WHAT IS NEEDED: Look through the records that follow and state how many lines hold the word "separate", without adding anything.
RECORDS FOR THIS TASK Start Marker
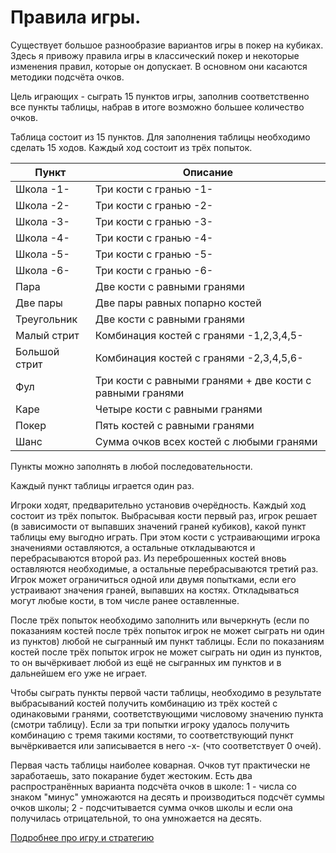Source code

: # Правила игры.

Существует большое разнообразие вариантов игры в покер на кубиках. Здесь я привожу правила игры в классический покер и некоторые изменения правил, которые он допускает. В основном они касаются методики подсчёта очков.

Цель играющих - сыграть 15 пунктов игры, заполнив соответственно все пункты таблицы, набрав в итоге возможно большее количество очков.

Таблица состоит из 15 пунктов. Для заполнения таблицы необходимо сделать 15 ходов. Каждый ход состоит из трёх попыток.

|Пункт|Описание|
|---|---|
|Школа -1-|Три кости с гранью -1-|
|Школа -2-|Три кости с гранью -2-|
|Школа -3-|Три кости с гранью -3-|
|Школа -4-|Три кости с гранью -4-|
|Школа -5-|Три кости с гранью -5-|
|Школа -6-|Три кости с гранью -6-|
|Пара|Две кости с равными гранями|
|Две пары|Две пары равных попарно костей|
|Треугольник|Две кости с равными гранями|
|Малый стрит|Комбинация костей с гранями -1,2,3,4,5-|
|Большой стрит|Комбинация костей с гранями -2,3,4,5,6-|
|Фул|Три кости с равными гранями + две кости с равными гранями|
|Каре|Четыре кости с равными гранями|
|Покер|Пять костей с равными гранями|
|Шанс|Сумма очков всех костей с любыми гранями|

Пункты можно заполнять в любой последовательности.

Каждый пункт таблицы играется один раз.

Игроки ходят, предварительно установив очерёдность. Каждый ход состоит из трёх попыток. Выбрасывая кости первый раз, игрок решает (в зависимости от выпавших значений граней кубиков), какой пункт таблицы ему выгодно играть. При этом кости с устраивающими игрока значениями оставляются, а остальные откладываются и перебрасываются второй раз. Из переброшенных костей вновь оставляются необходимые, а остальные перебрасываются третий раз. Игрок может ограничиться одной или двумя попытками, если его устраивают значения граней, выпавших на костях. Откладываться могут любые кости, в том числе ранее оставленные.

После трёх попыток необходимо заполнить или вычеркнуть (если по показаниям костей после трёх попыток игрок не может сыграть ни один из пунктов) любой не сыгранный им пункт таблицы. Если по показаниям костей после трёх попыток игрок не может сыграть ни один из пунктов, то он вычёркивает любой из ещё не сыгранных им пунктов и в дальнейшем его уже не играет.

Чтобы сыграть пункты первой части таблицы, необходимо в результате выбрасываний костей получить комбинацию из трёх костей с одинаковыми гранями, соответствующими числовому значению пункта (смотри таблицу). Если за три попытки игроку удалось получить комбинацию с тремя такими костями, то соответствующий пункт вычёркивается или записывается в него -x- (что соответствует 0 очей).

Первая часть таблицы наиболее коварная. Очков тут практически не заработаешь, зато покарание будет жестоким. Есть два распространённых варианта подсчёта очков в школе: 1 - числа со знаком "минус" умножаются на десять и производиться подсчёт суммы очков школы; 2 - подсчитывается сумма очков школы и если она получилась отрицательной, то она умножается на десять.

[Подробнее про игру и стратегию](https://s3-eu-west-1.amazonaws.com/mosigra.product.other/401/524/nabor_dly_pokera_v_metalli4eskoy_korobke_200_fisek_75gr.pdf)
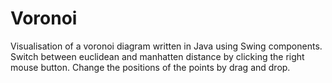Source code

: Voronoi
=======

Visualisation of a voronoi diagram written in Java using Swing components.
Switch between euclidean and manhatten distance by clicking the right mouse button.
Change the positions of the points by drag and drop.
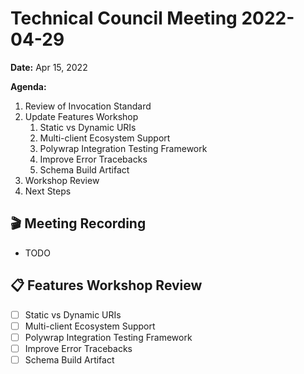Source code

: Technical Council Meeting 2022-04-29
===

**Date:** Apr 15, 2022

**Agenda:**

1. Review of Invocation Standard 
2. Update Features Workshop
   1. Static vs Dynamic URIs
   2. Multi-client Ecosystem Support 
   3. Polywrap Integration Testing Framework
   4. Improve Error Tracebacks
   5. Schema Build Artifact
4. Workshop Review 
5. Next Steps

:clapper: Meeting Recording 
---
* TODO

:clipboard: Features Workshop Review
---

  - [ ] Static vs Dynamic URIs
  - [ ] Multi-client Ecosystem Support 
  - [ ] Polywrap Integration Testing Framework
  - [ ] Improve Error Tracebacks
  - [ ] Schema Build Artifact
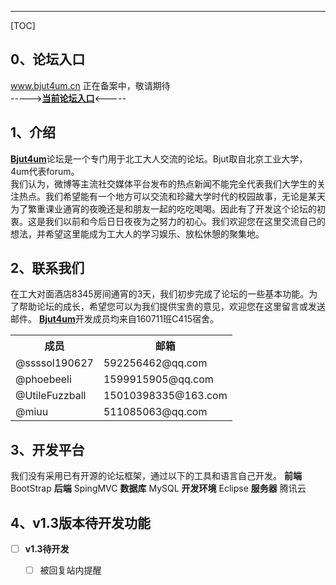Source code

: ---
[TOC]
## **0、论坛入口**
www.bjut4um.cn 正在备案中，敬请期待<br>
----->[**当前论坛入口**](http://192.144.213.65:8080/testdb/)<-----
## **1、介绍**
[**Bjut4um**](http://192.144.213.65:8080/testdb/)论坛是一个专门用于北工大人交流的论坛。Bjut取自北京工业大学，4um代表forum。<br>
我们认为，微博等主流社交媒体平台发布的热点新闻不能完全代表我们大学生的关注热点。我们希望能有一个地方可以交流和珍藏大学时代的校园故事，无论是某天为了繁重课业通宵的夜晚还是和朋友一起的吃吃喝喝。因此有了开发这个论坛的初衷。这是我们以前和今后日日夜夜为之努力的初心。我们欢迎您在这里交流自己的想法，并希望这里能成为工大人的学习娱乐、放松休憩的聚集地。
## **2、联系我们**
在工大对面酒店8345房间通宵的3天，我们初步完成了论坛的一些基本功能。为了帮助论坛的成长，希望您可以为我们提供宝贵的意见，欢迎您在这里留言或发送邮件。
[**Bjut4um**](http://192.144.213.65:8080/testdb/)开发成员均来自160711班C415宿舍。
<table>
  <tr>
    <th>成员</th>
    <th>邮箱</th>
  </tr>
  <tr>
  <td>@ssssol190627</td>
  <td>592256462@qq.com</td>
  </tr>
    <tr>
  <td>@phoebeeli</td>
  <td>1599915905@qq.com</td>
  </tr>
    <tr>
  <td>@UtileFuzzball</td>
  <td>15010398335@163.com</td>
  </tr>
    <tr>
  <td>@miuu</td>
  <td>511085063@qq.com</td>
  </tr>
</table>


## **3、开发平台**
  我们没有采用已有开源的论坛框架，通过以下的工具和语言自己开发。
  **前端** BootStrap
  **后端** SpingMVC
  **数据库** MySQL
  **开发环境** Eclipse
  **服务器** 腾讯云

## **4、v1.3版本待开发功能**
- [ ] **v1.3待开发**
    - [ ] 被回复站内提醒




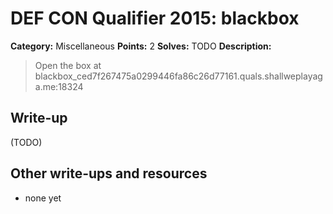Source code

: # DEF CON Qualifier 2015: blackbox

**Category:** Miscellaneous
**Points:** 2
**Solves:** TODO
**Description:**

> Open the box at blackbox_ced7f267475a0299446fa86c26d77161.quals.shallweplayaga.me:18324


## Write-up

(TODO)

## Other write-ups and resources

* none yet
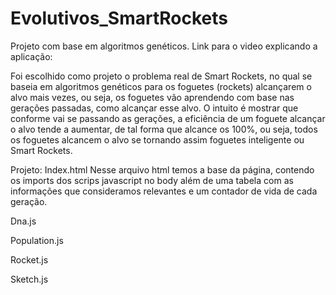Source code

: # Evolutivos_SmartRockets
Projeto com base em algoritmos genéticos.
Link para o video explicando a aplicação:

Foi escolhido como projeto o problema real de Smart Rockets, no qual se baseia em algoritmos genéticos para os foguetes (rockets) alcançarem o alvo mais vezes, ou seja, os foguetes vão aprendendo com base nas gerações passadas, como alcançar esse alvo. O intuito é mostrar que conforme vai se passando as gerações, a eficiência de um foguete alcançar o alvo tende a aumentar, de tal forma que alcance os 100%, ou seja, todos os foguetes alcancem o alvo se tornando assim foguetes inteligente ou Smart Rockets.

Projeto:
Index.html
  Nesse arquivo html temos a base da página, contendo os imports dos scrips javascript no body além de uma tabela com as informações que consideramos relevantes e um contador de vida de cada geração.
  
Dna.js
  

Population.js


Rocket.js


Sketch.js


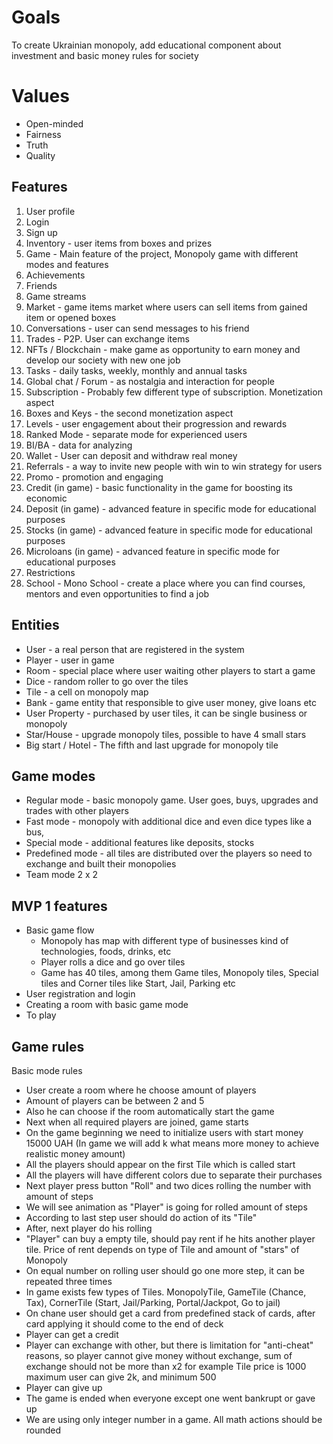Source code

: # Goals

To create Ukrainian monopoly, add educational component
about investment and basic money rules for society

# Values
* Open-minded
* Fairness
* Truth
* Quality

## Features

1. User profile
2. Login
3. Sign up
4. Inventory - user items from boxes and prizes
5. Game - Main feature of the project, Monopoly game with different modes and features
6. Achievements
7. Friends
8. Game streams
9. Market - game items market where users can sell items from gained item or opened boxes
10. Conversations - user can send messages to his friend
11. Trades - P2P. User can exchange items
12. NFTs / Blockchain - make game as opportunity to earn money and develop our society with new one job
13. Tasks - daily tasks, weekly, monthly and annual tasks
14. Global chat / Forum - as nostalgia and interaction for people
15. Subscription - Probably few different type of subscription. Monetization aspect
16. Boxes and Keys - the second monetization aspect
17. Levels - user engagement about their progression and rewards
18. Ranked Mode - separate mode for experienced users
19. BI/BA - data for analyzing
20. Wallet - User can deposit and withdraw real money
21. Referrals - a way to invite new people with win to win strategy for users
22. Promo - promotion and engaging
23. Credit (in game) - basic functionality in the game for boosting its economic
24. Deposit (in game) - advanced feature in specific mode for educational purposes
25. Stocks (in game) - advanced feature in specific mode for educational purposes
26. Microloans (in game) - advanced feature in specific mode for educational purposes
27. Restrictions
28. School - Mono School - create a place where you can find courses, mentors and even opportunities to find a job 

## Entities
* User - a real person that are registered in the system
* Player - user in game
* Room - special place where user waiting other players to start a game
* Dice - random roller to go over the tiles
* Tile - a cell on monopoly map
* Bank - game entity that responsible to give user money, give loans etc
* User Property - purchased by user tiles, it can be single business or monopoly
* Star/House - upgrade monopoly tiles, possible to have 4 small stars
* Big  start / Hotel - The fifth and last upgrade for monopoly tile

## Game modes
* Regular mode - basic monopoly game. User goes, buys, upgrades and trades with other players
* Fast mode - monopoly with additional dice and even dice types like a bus,
* Special mode - additional features like deposits, stocks
* Predefined mode - all tiles are distributed over the players so need to exchange and built their monopolies
* Team mode 2 x 2

## MVP 1 features

* Basic game flow
  * Monopoly has map with different type of businesses kind of technologies, foods, drinks, etc
  * Player rolls a dice and go over tiles
  * Game has 40 tiles, among them Game tiles, Monopoly tiles, Special tiles and Corner tiles like Start, Jail, Parking etc
* User registration and login
* Creating a room with basic game mode
* To play

## Game rules

Basic mode rules

* User create a room where he choose amount of players
* Amount of players can be between 2 and 5
* Also he can choose if the room automatically start the game
* Next when all required players are joined, game starts
* On the game beginning we need to initialize users with start money 15000 UAH (In game we will add k what means more money to achieve realistic money amount)
* All the players should appear on the first Tile which is called start
* All the players will have different colors due to separate their purchases
* Next player press button "Roll" and two dices rolling the number with amount of steps
* We will see animation as "Player" is going for rolled amount of steps
* According to last step user should do action of its "Tile"
* After, next player do his rolling
* "Player" can buy a empty tile, should pay rent if he hits another player tile. Price of rent depends on type of Tile and amount of "stars" of Monopoly 
* On equal number on rolling user should go one more step, it can be repeated three times
* In game exists few types of Tiles. MonopolyTile, GameTile (Chance, Tax), CornerTile (Start, Jail/Parking, Portal/Jackpot, Go to jail)
* On chane user should get a card from predefined stack of cards, after card applying it should come to the end of deck
* Player can get a credit
* Player can exchange with other, but there is limitation for "anti-cheat" reasons, so player cannot give money without exchange, sum of exchange should not be more than x2 for example Tile price is 1000 maximum user can give 2k, and minimum 500
* Player can give up
* The game is ended when everyone except one went bankrupt or gave up
* We are using only integer number in a game. All math actions should be rounded 
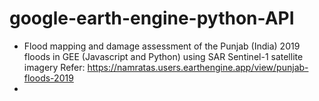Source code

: # google-earth-engine-python-API
- Flood mapping and damage assessment of the Punjab (India) 2019 floods in GEE (Javascript and Python) using SAR Sentinel-1 satellite imagery 
  Refer: https://namratas.users.earthengine.app/view/punjab-floods-2019
- 
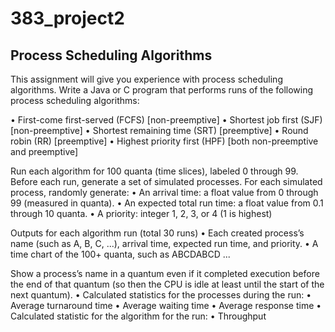 # 383_project2

## Process Scheduling Algorithms

This assignment will give you experience with process scheduling algorithms.
Write a Java or C program that performs runs of the following process scheduling algorithms:

• First-come first-served (FCFS) [non-preemptive]
• Shortest job first (SJF) [non-preemptive]
• Shortest remaining time (SRT) [preemptive]
• Round robin (RR) [preemptive]
• Highest priority first (HPF) [both non-preemptive and preemptive]

Run each algorithm for 100 quanta (time slices), labeled 0 through 99. Before each run, generate a set of simulated processes. For each simulated process, randomly generate:
• An arrival time: a float value from 0 through 99 (measured in quanta).
• An expected total run time: a float value from 0.1 through 10 quanta.
• A priority: integer 1, 2, 3, or 4 (1 is highest)


Outputs for each algorithm run (total 30 runs)
• Each created process’s name (such as A, B, C, ...), arrival time, expected run time, and priority. 
• A time chart of the 100+ quanta, such as ABCDABCD ...

Show a process’s name in a quantum even if it completed execution before the end of that quantum (so then the CPU is idle at least until the start of the next quantum).
• Calculated statistics for the processes during the run:
  • Average turnaround time
  • Average waiting time
  • Average response time
• Calculated statistic for the algorithm for the run:
  • Throughput
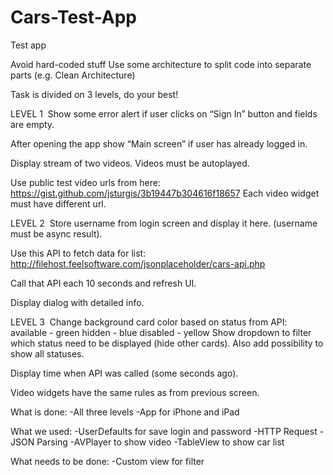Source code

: # Cars-Test-App
Test app

Avoid hard-coded stuff
Use some architecture to split code into separate parts (e.g. Clean Architecture)

Task is divided on 3 levels, do your best!


LEVEL 1 
Show some error alert if user clicks on “Sign In” button and fields are empty. 

After opening the app show “Main screen” if user has already logged in.

Display stream of two videos.
Videos must be autoplayed.

Use public test video urls from here:
https://gist.github.com/jsturgis/3b19447b304616f18657
Each video widget must have different url.


LEVEL 2 
Store username from login screen and display it here. (username must be async result).

Use this API to fetch data for list:
http://filehost.feelsoftware.com/jsonplaceholder/cars-api.php

Call that API each 10 seconds and refresh UI.

Display dialog with detailed info. 

LEVEL 3 
Change background card color based on status from API:
available - green
hidden - blue
disabled - yellow
Show dropdown to filter which status need to be displayed (hide other cards). Also add possibility to show all statuses.

Display time when API was called (some seconds ago).

Video widgets have the same rules as from previous screen.


What is done:
-All three levels
-App for iPhone and iPad

What we used:
-UserDefaults for save login and password
-HTTP Request
-JSON Parsing
-AVPlayer to show video
-TableView to show car list

What needs to be done:
-Custom view for filter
RECORDS FOR THIS TASK End Marker
RESULT: 3